● **Exercise data**:
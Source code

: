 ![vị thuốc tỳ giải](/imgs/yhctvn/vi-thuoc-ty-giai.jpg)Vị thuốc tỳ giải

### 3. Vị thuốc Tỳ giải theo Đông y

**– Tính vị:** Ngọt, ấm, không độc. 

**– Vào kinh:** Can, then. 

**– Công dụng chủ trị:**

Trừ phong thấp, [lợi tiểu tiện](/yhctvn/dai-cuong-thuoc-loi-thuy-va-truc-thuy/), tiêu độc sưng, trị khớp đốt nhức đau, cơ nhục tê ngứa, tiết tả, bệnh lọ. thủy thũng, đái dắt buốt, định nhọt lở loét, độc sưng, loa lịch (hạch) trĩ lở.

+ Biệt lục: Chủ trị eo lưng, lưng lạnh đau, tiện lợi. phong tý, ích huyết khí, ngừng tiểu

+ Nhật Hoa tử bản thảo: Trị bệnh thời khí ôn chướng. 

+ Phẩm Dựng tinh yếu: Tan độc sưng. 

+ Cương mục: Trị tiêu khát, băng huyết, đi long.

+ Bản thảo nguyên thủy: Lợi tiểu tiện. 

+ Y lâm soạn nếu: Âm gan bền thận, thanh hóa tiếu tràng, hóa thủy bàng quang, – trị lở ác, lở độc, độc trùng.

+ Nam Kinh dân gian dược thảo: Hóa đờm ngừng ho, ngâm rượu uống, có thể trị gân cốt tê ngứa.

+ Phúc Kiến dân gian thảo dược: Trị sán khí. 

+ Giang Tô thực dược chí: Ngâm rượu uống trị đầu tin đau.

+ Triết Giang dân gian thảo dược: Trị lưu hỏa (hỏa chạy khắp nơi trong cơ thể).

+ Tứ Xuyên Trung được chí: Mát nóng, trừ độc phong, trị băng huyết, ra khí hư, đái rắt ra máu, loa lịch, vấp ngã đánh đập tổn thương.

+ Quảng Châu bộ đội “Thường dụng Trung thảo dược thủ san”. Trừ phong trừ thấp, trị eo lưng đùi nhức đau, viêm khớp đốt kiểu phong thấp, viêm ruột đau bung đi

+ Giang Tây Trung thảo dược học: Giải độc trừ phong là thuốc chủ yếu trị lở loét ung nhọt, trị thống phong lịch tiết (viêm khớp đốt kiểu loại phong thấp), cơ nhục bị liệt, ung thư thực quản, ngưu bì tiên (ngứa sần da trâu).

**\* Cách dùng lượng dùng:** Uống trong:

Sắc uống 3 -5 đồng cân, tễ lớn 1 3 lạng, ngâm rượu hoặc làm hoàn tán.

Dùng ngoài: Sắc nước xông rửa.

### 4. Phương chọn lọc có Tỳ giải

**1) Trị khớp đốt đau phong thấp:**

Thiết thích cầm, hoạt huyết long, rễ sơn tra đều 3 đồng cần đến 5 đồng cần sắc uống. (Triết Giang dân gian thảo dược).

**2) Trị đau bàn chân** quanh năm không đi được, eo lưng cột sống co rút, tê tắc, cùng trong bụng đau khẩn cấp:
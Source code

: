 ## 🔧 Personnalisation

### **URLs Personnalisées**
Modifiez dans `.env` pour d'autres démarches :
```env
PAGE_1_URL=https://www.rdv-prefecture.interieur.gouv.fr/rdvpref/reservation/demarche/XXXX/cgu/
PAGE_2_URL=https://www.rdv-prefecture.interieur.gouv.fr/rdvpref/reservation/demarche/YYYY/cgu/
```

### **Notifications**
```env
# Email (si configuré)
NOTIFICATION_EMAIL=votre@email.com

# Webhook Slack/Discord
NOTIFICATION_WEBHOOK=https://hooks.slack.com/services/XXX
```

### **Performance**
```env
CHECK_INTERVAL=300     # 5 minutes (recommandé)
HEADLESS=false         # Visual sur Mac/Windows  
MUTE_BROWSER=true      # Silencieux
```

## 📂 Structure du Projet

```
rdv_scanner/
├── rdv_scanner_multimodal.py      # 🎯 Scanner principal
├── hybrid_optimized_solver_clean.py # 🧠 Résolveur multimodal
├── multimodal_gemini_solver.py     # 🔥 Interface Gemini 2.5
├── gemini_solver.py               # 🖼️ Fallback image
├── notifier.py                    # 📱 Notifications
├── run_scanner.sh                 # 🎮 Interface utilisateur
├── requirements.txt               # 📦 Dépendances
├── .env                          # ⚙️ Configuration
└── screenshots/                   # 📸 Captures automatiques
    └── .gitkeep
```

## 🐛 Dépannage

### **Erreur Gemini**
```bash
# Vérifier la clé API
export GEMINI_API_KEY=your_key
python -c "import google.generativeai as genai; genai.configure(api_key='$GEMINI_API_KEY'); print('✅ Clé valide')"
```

● **Directions for this task**:
Every line containing the word "đồng" should be copied from the material.

● **Output for this task**:
Sắc uống 3 -5 đồng cân, tễ lớn 1 3 lạng, ngâm rượu hoặc làm hoàn tán.
Thiết thích cầm, hoạt huyết long, rễ sơn tra đều 3 đồng cần đến 5 đồng cần sắc uống. (Triết Giang dân gian thảo dược).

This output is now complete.